Is there some other possible approach? Or am I maybe missing something or doing something wrong here?
Edit: It turns out, I was doing something wrong, namely, I wrongly had
test_data = scipy.stats.expon(120).rvs(size=3000)
instead of
test_data = scipy.stats.expon(scale=120).rvs(size=3000)
and was correspondingly looking at the forst element of the fit tuple while I should have been looking at the second.
As a result, the two other options I considered (manually computing the fit and confidence intervals following the standard procedure described on wikipedia) and using scikits.bootstrap as suggested in this answer actually does work and is part of the solution I'll add in a minute and not of the problem.
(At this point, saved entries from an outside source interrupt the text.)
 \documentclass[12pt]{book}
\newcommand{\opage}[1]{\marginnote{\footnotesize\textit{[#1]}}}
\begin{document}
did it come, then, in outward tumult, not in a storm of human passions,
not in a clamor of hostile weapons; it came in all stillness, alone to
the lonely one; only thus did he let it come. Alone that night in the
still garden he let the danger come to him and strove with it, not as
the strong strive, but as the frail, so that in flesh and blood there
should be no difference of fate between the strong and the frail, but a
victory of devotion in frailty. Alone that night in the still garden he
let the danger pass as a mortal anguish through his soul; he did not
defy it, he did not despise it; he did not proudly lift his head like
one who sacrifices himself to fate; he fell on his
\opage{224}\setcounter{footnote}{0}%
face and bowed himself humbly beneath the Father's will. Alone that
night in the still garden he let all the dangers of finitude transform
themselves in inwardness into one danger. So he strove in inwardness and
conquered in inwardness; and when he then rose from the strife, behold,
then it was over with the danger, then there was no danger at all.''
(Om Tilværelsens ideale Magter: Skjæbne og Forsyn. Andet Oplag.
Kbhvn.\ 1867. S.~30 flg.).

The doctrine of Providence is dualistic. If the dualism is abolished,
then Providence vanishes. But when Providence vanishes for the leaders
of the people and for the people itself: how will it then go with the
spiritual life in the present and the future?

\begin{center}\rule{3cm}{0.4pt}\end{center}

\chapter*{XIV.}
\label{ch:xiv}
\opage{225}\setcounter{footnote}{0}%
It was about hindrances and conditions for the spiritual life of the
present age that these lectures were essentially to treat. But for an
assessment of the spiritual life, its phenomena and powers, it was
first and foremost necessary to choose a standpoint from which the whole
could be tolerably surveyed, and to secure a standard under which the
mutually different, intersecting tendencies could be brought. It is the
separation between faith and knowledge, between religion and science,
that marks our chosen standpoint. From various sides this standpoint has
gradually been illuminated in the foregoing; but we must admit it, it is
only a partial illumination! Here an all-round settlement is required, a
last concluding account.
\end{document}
As mentioned in the edited question, part of the problem was that I was looking at the wrong parameter when creating the sample and again in the fit.
What remains is that scipy.stats.expon.fit does not offer the possibility to compute confidence or errors and that using GenericLikelihoodModel from the statsmodels module as suggested here fails because of a malformed Hessian.
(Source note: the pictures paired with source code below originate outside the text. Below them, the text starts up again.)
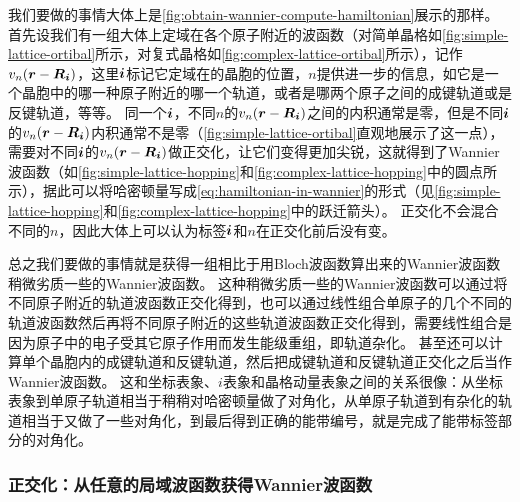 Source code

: 我们要做的事情大体上是\autoref{fig:obtain-wannier-compute-hamiltonian}展示的那样。
首先设我们有一组大体上定域在各个原子附近的波函数（对简单晶格如\autoref{fig:simple-lattice-ortibal}所示，对复式晶格如\autoref{fig:complex-lattice-ortibal}所示），记作$v_{n}(\vb*{r} - \vb*{R}_{\vb*{i}})$，这里$\vb*{i}$标记它定域在的晶胞的位置，$n$提供进一步的信息，如它是一个晶胞中的哪一种原子附近的哪一个轨道，或者是哪两个原子之间的成键轨道或是反键轨道，等等。
同一个$\vb*{i}$，不同$n$的$v_n(\vb*{r} - \vb*{R}_{\vb*{i}})$之间的内积通常是零，但是不同$\vb*{i}$的$v_{n}(\vb*{r} - \vb*{R}_{\vb*{i}})$内积通常不是零（\autoref{fig:simple-lattice-ortibal}直观地展示了这一点），需要对不同$\vb*{i}$的$v_{n}(\vb*{r} - \vb*{R}_{\vb*{i}})$做正交化，让它们变得更加尖锐，这就得到了Wannier波函数（如\autoref{fig:simple-lattice-hopping}和\autoref{fig:complex-lattice-hopping}中的圆点所示），据此可以将哈密顿量写成\eqref{eq:hamiltonian-in-wannier}的形式（见\autoref{fig:simple-lattice-hopping}和\autoref{fig:complex-lattice-hopping}中的跃迁箭头）。
正交化不会混合不同的$n$，因此大体上可以认为标签$\vb*{i}$和$n$在正交化前后没有变。

总之我们要做的事情就是获得一组相比于用Bloch波函数算出来的Wannier波函数稍微劣质一些的Wannier波函数。
这种稍微劣质一些的Wannier波函数可以通过将不同原子附近的轨道波函数正交化得到，也可以通过线性组合单原子的几个不同的轨道波函数然后再将不同原子附近的这些轨道波函数正交化得到，需要线性组合是因为原子中的电子受其它原子作用而发生能级重组，即轨道杂化。
甚至还可以计算单个晶胞内的成键轨道和反键轨道，然后把成键轨道和反键轨道正交化之后当作Wannier波函数。
这和坐标表象、$i$表象和晶格动量表象之间的关系很像：从坐标表象到单原子轨道相当于稍稍对哈密顿量做了对角化，从单原子轨道到有杂化的轨道相当于又做了一些对角化，到最后得到正确的能带编号，就是完成了能带标签部分的对角化。

\subsubsection{正交化：从任意的局域波函数获得Wannier波函数}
There are, however three approaches that do work:
1. Using the simple inference procedure for confidence intervals in exponential data as given in the wikipedia article
""" Maximum likelihood"""
import numpy as np
ML_lambda = 1 / np.mean(test_data)
print("\nML lambda: {0:8f}".format(ML_lambda))
#ML lambda: 0.008558
""" Bias corrected ML"""
ML_BC_lambda = ML_lambda - ML_lambda / (len(test_data) - 1)
print("\nML bias-corrected lambda: {0:8f}".format(ML_BC_lambda))
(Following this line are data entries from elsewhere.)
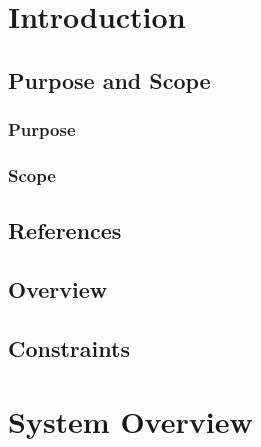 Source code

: \documentclass[11pt, a4paper]{report}
\begin{document}

\chapter{Introduction}%
\label{cha:I}


\section{Purpose and Scope}
\subsection{Purpose}


\subsection{Scope}


\section{References}


\section{Overview}

\section{Constraints}


\pagebreak


\chapter{System Overview}%
\label{cha:SO}
\end{document}
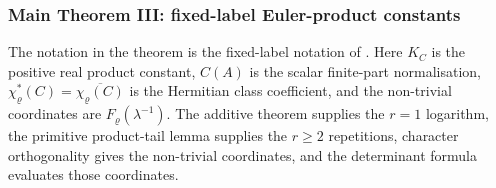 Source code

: \documentclass[11pt,a4paper]{amsart}
\theoremstyle{plain}
\theoremstyle{definition}
\theoremstyle{remark}
\begin{document}
\subsubsection{Main Theorem III: fixed-label Euler-product constants}
\label{subsubsec:main-iii-fixed-label-products}

The notation in the theorem is the fixed-label notation of
.  Here \(K_C\) is the positive
real product constant, \(C(A)\) is the scalar finite-part normalisation,
\(\chi_\varrho^\ast(C)=\overline{\chi_\varrho(C)}\) is the Hermitian class
coefficient, and the non-trivial coordinates are
\(F_\varrho(\lambda^{-1})\).  The additive theorem supplies the \(r=1\)
logarithm, the primitive product-tail lemma supplies the \(r\ge2\)
repetitions, character orthogonality gives the non-trivial coordinates, and the
determinant formula evaluates those coordinates.
\end{document}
#ML bias-corrected lambda: 0.008556
Computation of the confidence intervals::
""" Maximum likelihood 95% confidence"""
CI_distance = ML_BC_lambda * 1.96/(len(test_data)**0.5)
print("\nLambda with confidence intervals: {0:8f} +/- {1:8f}".format(ML_BC_lambda, CI_distance))
print("Confidence intervals: ({0:8f}, {1:9f})".format(ML_BC_lambda - CI_distance, ML_BC_lambda + CI_distance))
#Lambda with confidence intervals: 0.008556 +/- 0.000306
#Confidence intervals: (0.008249, 0.008862)
Second option with this: In addition, the confidence interval equation should also be valid for a lambda estimate produced by a different such as the one from scipy.stats.expon.fit. (I thought that the fitting procedure in scipy.stats.expon.fit was more reliable, but it turns out it is actually the same, without the bias correction (see above).)
""" Maximum likelihood 95% confidence based on scipy.stats fit"""
scipy_stats_lambda = 1 / fit[1]
scipy_stats_CI_distance = scipy_stats_lambda * 1.96/(len(test_data)**0.5)
print("\nOr, based on scipy.stats fit:")
print("Lambda with confidence intervals: {0:8f} +/- {1:8f}".format(scipy_stats_lambda, scipy_stats_CI_distance))
print("Confidence intervals: ({0:8f}, {1:9f})".format(scipy_stats_lambda - scipy_stats_CI_distance,
scipy_stats_lambda + scipy_stats_CI_distance))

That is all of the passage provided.